*What is required:*
The line containing "introduce a provably" marks the end; return exactly every line from the start of the records up to and including it, but no pictures.

*Entries shown:*
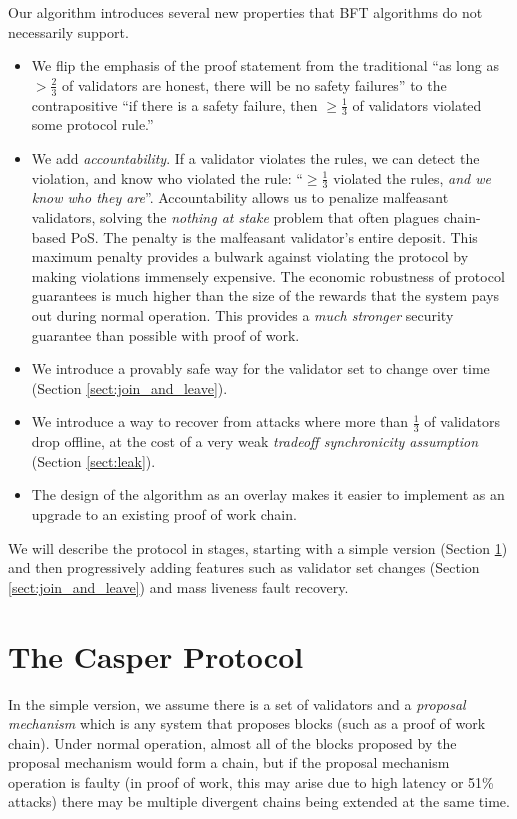 \documentclass[12pt, final]{article}
\begin{document}
Our algorithm introduces several new properties that BFT algorithms do not necessarily support.
\begin{itemize}
\item We flip the emphasis of the proof statement from the traditional ``as long as $>\frac{2}{3}$ of validators are honest, there will be no safety failures'' to the contrapositive ``if there is a safety failure, then $\ge \frac{1}{3}$ of validators violated some protocol rule.''

\item We add \textit{accountability}.  If a validator violates the rules, we can detect the violation, and know who violated the rule: ``$\ge \frac{1}{3}$ violated the rules, \textit{and we know who they are}''.  Accountability allows us to penalize malfeasant validators, solving the \textit{nothing at stake} problem\cite{} that often plagues chain-based PoS. The penalty is the malfeasant validator's entire deposit.  This maximum penalty provides a bulwark against violating the protocol by making violations immensely expensive.  The economic robustness of protocol guarantees is much higher than the size of the rewards that the system pays out during normal operation.  This provides a \textit{much stronger} security guarantee than possible with proof of work.

\item We introduce a provably safe way for the validator set to change over time (Section \ref{sect:join_and_leave}).
\item We introduce a way to recover from attacks where more than $\frac{1}{3}$ of validators drop offline, at the cost of a very weak \textit{tradeoff synchronicity assumption} (Section \ref{sect:leak}).
\item The design of the algorithm as an overlay makes it easier to implement as an upgrade to an existing proof of work chain.
\end{itemize}

We will describe the protocol in stages, starting with a simple version (Section \ref{sect:protocol}) and then progressively adding features such as validator set changes (Section \ref{sect:join_and_leave}) and mass liveness fault recovery.

\section{The Casper Protocol}
\label{sect:protocol}
In the simple version, we assume there is a set of validators and a \textit{proposal mechanism} which is any system that proposes blocks (such as a proof of work chain). Under normal operation, almost all of the blocks proposed by the proposal mechanism would form a chain, but if the proposal mechanism operation is faulty (in proof of work, this may arise due to high latency or 51\% attacks) there may be multiple divergent chains being extended at the same time.
\end{document}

*Task answer:*
 \documentclass[12pt, final]{article}
\begin{document}
Our algorithm introduces several new properties that BFT algorithms do not necessarily support.
\begin{itemize}
\item We flip the emphasis of the proof statement from the traditional ``as long as $>\frac{2}{3}$ of validators are honest, there will be no safety failures'' to the contrapositive ``if there is a safety failure, then $\ge \frac{1}{3}$ of validators violated some protocol rule.''

\item We add \textit{accountability}.  If a validator violates the rules, we can detect the violation, and know who violated the rule: ``$\ge \frac{1}{3}$ violated the rules, \textit{and we know who they are}''.  Accountability allows us to penalize malfeasant validators, solving the \textit{nothing at stake} problem\cite{} that often plagues chain-based PoS. The penalty is the malfeasant validator's entire deposit.  This maximum penalty provides a bulwark against violating the protocol by making violations immensely expensive.  The economic robustness of protocol guarantees is much higher than the size of the rewards that the system pays out during normal operation.  This provides a \textit{much stronger} security guarantee than possible with proof of work.

\item We introduce a provably safe way for the validator set to change over time (Section \ref{sect:join_and_leave}).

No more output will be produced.